Although ff beta is not bad and has reduced memory usage but still way buggy.

Oprah is better than regular Firefox and only opensource people with an agenda have been pushing FF because it was viewed as holy,free and not compromising to greedy companies. Not so fast....

Re:Firefox = Money for kid that can't program (2, Funny)

junner518 (1235322) | more than 6 years ago | (#22889360)

Oprah is definitely better than all other web browsers :p. Good talk show too...

plenty of room (1)

OglinTatas (710589) | more than 6 years ago | (#22889456)

I have 180 GB free. That should be enough room. I hope.

Web Browsers with kernels? service modules? (1)

you should love mach (993765) | more than 6 years ago | (#22889492)

How long would it take us to recognize the web browser is too much flawed as an application platform?
IMHO all of we should strive to let HTML (and perhaps HTTP) behind and create a sound platform for internet application distribution,
one where I don't have to spend so many hours suffering for a old IE/firefox/ bug or the poor support of javascript programming tools,
one where I don't have to worry about security policies tinkered from a platform designed for content, not applications.

You could say that it would never catch up because of the widespread adoption of browsers (did you notice the name? browser!),
but then we are condemned to suffering ridioulous 'innovations' (AJAX ? come on! smart terminals were a long time ago,
a secure web browser?! why should I bother more about it than my OS security? After all, is my application platform ).

It's just a matter of when do we want to do it, because you just can't continue stretch it's limits ad infinitum.
We have payed too much for the sweetness of application distribution offered by the web. It just doesn't make sense anymore.

Why bother? Safari is already 100% secure (0)

Anonymous Coward | more than 6 years ago | (#22889494)

why bother with a new, slow design. The world already has a 100% secure browser immune to security threats -- Safari.

bad start (1)

nguy (1207026) | more than 6 years ago | (#22889512)
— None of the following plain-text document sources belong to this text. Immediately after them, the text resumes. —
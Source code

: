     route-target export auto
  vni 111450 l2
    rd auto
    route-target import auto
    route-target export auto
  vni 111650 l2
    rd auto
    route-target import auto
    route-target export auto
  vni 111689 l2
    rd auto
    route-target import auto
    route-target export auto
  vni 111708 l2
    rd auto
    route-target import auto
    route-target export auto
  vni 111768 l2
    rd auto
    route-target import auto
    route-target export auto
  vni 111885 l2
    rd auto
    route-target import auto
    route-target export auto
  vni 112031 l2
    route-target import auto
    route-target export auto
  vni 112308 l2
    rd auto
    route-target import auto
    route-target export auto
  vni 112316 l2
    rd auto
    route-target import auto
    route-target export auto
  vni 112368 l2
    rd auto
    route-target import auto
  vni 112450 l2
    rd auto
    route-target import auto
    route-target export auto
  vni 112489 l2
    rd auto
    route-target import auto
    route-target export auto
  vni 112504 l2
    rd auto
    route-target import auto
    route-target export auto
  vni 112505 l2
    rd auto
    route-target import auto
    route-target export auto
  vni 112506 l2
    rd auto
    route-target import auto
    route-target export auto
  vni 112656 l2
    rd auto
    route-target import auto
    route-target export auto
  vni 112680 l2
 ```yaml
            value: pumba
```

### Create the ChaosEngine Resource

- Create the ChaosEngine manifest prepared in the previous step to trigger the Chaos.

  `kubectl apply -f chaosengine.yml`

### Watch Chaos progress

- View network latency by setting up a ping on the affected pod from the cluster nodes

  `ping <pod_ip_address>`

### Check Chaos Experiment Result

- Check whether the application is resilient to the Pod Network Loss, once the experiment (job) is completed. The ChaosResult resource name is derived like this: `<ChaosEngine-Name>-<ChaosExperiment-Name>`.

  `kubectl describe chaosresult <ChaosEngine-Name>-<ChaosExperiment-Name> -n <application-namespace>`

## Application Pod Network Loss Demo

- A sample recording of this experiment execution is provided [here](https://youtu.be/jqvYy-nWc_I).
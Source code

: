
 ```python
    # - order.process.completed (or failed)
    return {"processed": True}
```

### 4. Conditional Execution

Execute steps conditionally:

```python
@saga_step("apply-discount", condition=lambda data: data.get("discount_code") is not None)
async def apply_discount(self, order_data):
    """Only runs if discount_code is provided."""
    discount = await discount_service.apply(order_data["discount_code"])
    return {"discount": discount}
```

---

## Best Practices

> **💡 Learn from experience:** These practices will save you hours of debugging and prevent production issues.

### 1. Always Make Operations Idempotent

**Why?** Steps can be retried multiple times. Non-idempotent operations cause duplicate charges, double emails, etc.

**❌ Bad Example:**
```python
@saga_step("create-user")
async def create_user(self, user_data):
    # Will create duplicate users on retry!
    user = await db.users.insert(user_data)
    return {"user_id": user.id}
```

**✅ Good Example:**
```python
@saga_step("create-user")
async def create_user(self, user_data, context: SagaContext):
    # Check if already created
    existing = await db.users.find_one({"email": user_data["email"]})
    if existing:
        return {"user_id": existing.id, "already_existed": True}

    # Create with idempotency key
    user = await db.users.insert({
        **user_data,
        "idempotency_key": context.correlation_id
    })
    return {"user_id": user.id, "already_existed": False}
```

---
If they want to write a more secure web browser, they shouldn't start with a C++-based layout engine.

djb described this design a couple years ago (0)

Anonymous Coward | more than 6 years ago | (#22889622)

Bernstein was working on the idea of a Unix-based web browser where every component of the software was locked in a jail. For instance if you wanted to decode image data like a jpeg, the browser would spawn a process that couldn't do anything but take jepg data on stdin and produce a decoded pixel bitmap on stdout. Each process would run under a separate randomly-generated UID, etc.

Basically, it would be next to impossible to hijack this via malformed data. Each component of the system would work the same way... it would take untrusted data from the network and output low-level decoded data in a safe way (for instance, the jpeg decoder would output the length of the bitmap, and then the bitmap). Of course there are limitations to this design (how could you possibly secure Javascript... maybe just leave it out!).

This is of course an excellent idea, which means it will never get implemented.

Programmers simply have too much ego to believe that they could possibly write a piece of code with bugs in it... either that, or they have this stupid belief that "all software has security holes" so they don't try to reduce them *by design*.

I'd like to see what they come up with though. If it's not brain-dead simple like djb's design, it will just move the security holes around rather than render them useless.

Slashdot keeps deleting this story: (1, Informative)

Anonymous Coward | more than 6 years ago | (#22889718)

Mac OS X gets hacked first in a contest to hack 3 notebooks, running Mac OS X, Ubuntu and Vista, earning the hacker $10,000. Network attacks failed against all three yesterday causing the $20,000 offered to go unclaimed, today browser attacks were tested and Mac OS X failed in 2 minutes, Vista running IE7 and Ubuntu running Firefox managed to deflect all attacks. Tommorow 3rd party applications will be added into the mix to increase the attack surface of the remaining contestants.

http://security.itworld.com/5013/mac-hacked-first-in-contest-080327/page_1.html [itworld.com]

Just goes to show the culture of the alternate OS types. Anything that proves them wrong is covered up and denied.